-- The problem --
Could you transcribe the records below exactly, leaving out every picture?

(Stored data)
══════
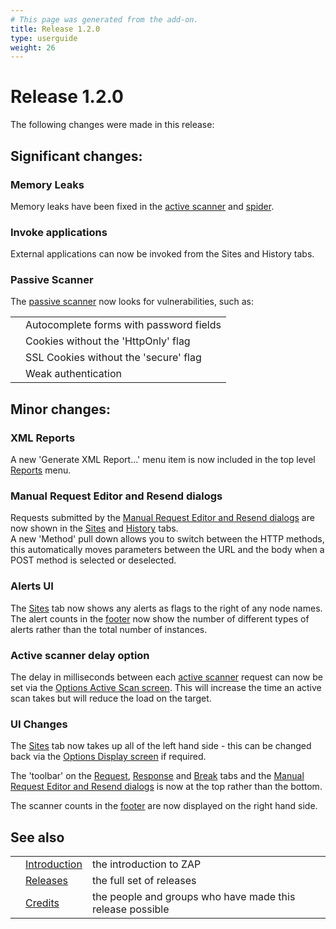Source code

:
 ```yaml
---
# This page was generated from the add-on.
title: Release 1.2.0
type: userguide
weight: 26
---
```


# Release 1.2.0

The following changes were made in this release:

## Significant changes:

### Memory Leaks

Memory leaks have been fixed in the [active scanner](/docs/desktop/start/features/ascan/) and [spider](/docs/desktop/start/features/spider/).

### Invoke applications

External applications can now be invoked from the Sites and History tabs.

### Passive Scanner

The [passive scanner](/docs/desktop/start/features/pscan/) now looks for vulnerabilities, such as:

|   |                                         |
|---|-----------------------------------------|
|   | Autocomplete forms with password fields |
|   | Cookies without the 'HttpOnly' flag     |
|   | SSL Cookies without the 'secure' flag   |
|   | Weak authentication                     |

## Minor changes:

### XML Reports

A new 'Generate XML Report...' menu item is now included in the top level [Reports](/docs/desktop/ui/tlmenu/report/) menu.

### Manual Request Editor and Resend dialogs

Requests submitted by the [Manual Request Editor and
Resend dialogs](/docs/desktop/ui/dialogs/man_req/) are now shown in the [Sites](/docs/desktop/ui/tabs/sites/) and [History](/docs/desktop/ui/tabs/history/) tabs.  
A new 'Method' pull down allows you to switch between the HTTP methods, this automatically moves parameters between the URL and the body when a POST method is selected or deselected.

### Alerts UI

The [Sites](/docs/desktop/ui/tabs/sites/) tab now shows any alerts as flags to the right of any node names.  
The alert counts in the [footer](/docs/desktop/ui/footer/) now show the number of different types of alerts rather than the total number of instances.

### Active scanner delay option

The delay in milliseconds between each [active scanner](/docs/desktop/start/features/ascan/) request can now be set via the [Options Active Scan screen](/docs/desktop/ui/dialogs/options/ascan/). This will increase the time an active scan takes but will reduce the load on the target.

### UI Changes

The [Sites](/docs/desktop/ui/tabs/sites/) tab now takes up all of the left hand side - this can be changed back via the [Options Display screen](/docs/desktop/ui/dialogs/options/ascan/) if required.  

The 'toolbar' on the [Request](/docs/desktop/ui/tabs/request/), [Response](/docs/desktop/ui/tabs/response/) and [Break](/docs/desktop/ui/tabs/break/) tabs and the [Manual Request Editor and
Resend dialogs](/docs/desktop/ui/dialogs/man_req/) is now at the top rather than the bottom.  

The scanner counts in the [footer](/docs/desktop/ui/footer/) are now displayed on the right hand side.  

## See also

|   |                                     |                                                           |
|---|-------------------------------------|-----------------------------------------------------------|
|   | [Introduction](/docs/desktop/)      | the introduction to ZAP                                   |
|   | [Releases](/docs/desktop/releases/) | the full set of releases                                  |
|   | [Credits](/docs/desktop/credits/)   | the people and groups who have made this release possible |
══════
-- Expected answer --
Source code

:
 ```yaml
---
# This page was generated from the add-on.
title: Release 1.2.0
type: userguide
weight: 26
---
```


# Release 1.2.0

The following changes were made in this release:

## Significant changes:

### Memory Leaks

Memory leaks have been fixed in the [active scanner](/docs/desktop/start/features/ascan/) and [spider](/docs/desktop/start/features/spider/).

### Invoke applications

External applications can now be invoked from the Sites and History tabs.

### Passive Scanner

The [passive scanner](/docs/desktop/start/features/pscan/) now looks for vulnerabilities, such as:

|   |                                         |
|---|-----------------------------------------|
|   | Autocomplete forms with password fields |
|   | Cookies without the 'HttpOnly' flag     |
|   | SSL Cookies without the 'secure' flag   |
|   | Weak authentication                     |

## Minor changes:

### XML Reports

A new 'Generate XML Report...' menu item is now included in the top level [Reports](/docs/desktop/ui/tlmenu/report/) menu.

### Manual Request Editor and Resend dialogs

Requests submitted by the [Manual Request Editor and
Resend dialogs](/docs/desktop/ui/dialogs/man_req/) are now shown in the [Sites](/docs/desktop/ui/tabs/sites/) and [History](/docs/desktop/ui/tabs/history/) tabs.  
A new 'Method' pull down allows you to switch between the HTTP methods, this automatically moves parameters between the URL and the body when a POST method is selected or deselected.

### Alerts UI

The [Sites](/docs/desktop/ui/tabs/sites/) tab now shows any alerts as flags to the right of any node names.  
The alert counts in the [footer](/docs/desktop/ui/footer/) now show the number of different types of alerts rather than the total number of instances.

### Active scanner delay option

The delay in milliseconds between each [active scanner](/docs/desktop/start/features/ascan/) request can now be set via the [Options Active Scan screen](/docs/desktop/ui/dialogs/options/ascan/). This will increase the time an active scan takes but will reduce the load on the target.

### UI Changes

The [Sites](/docs/desktop/ui/tabs/sites/) tab now takes up all of the left hand side - this can be changed back via the [Options Display screen](/docs/desktop/ui/dialogs/options/ascan/) if required.  

The 'toolbar' on the [Request](/docs/desktop/ui/tabs/request/), [Response](/docs/desktop/ui/tabs/response/) and [Break](/docs/desktop/ui/tabs/break/) tabs and the [Manual Request Editor and
Resend dialogs](/docs/desktop/ui/dialogs/man_req/) is now at the top rather than the bottom.  

The scanner counts in the [footer](/docs/desktop/ui/footer/) are now displayed on the right hand side.  

## See also

|   |                                     |                                                           |
|---|-------------------------------------|-----------------------------------------------------------|
|   | [Introduction](/docs/desktop/)      | the introduction to ZAP                                   |
|   | [Releases](/docs/desktop/releases/) | the full set of releases                                  |
|   | [Credits](/docs/desktop/credits/)   | the people and groups who have made this release possible |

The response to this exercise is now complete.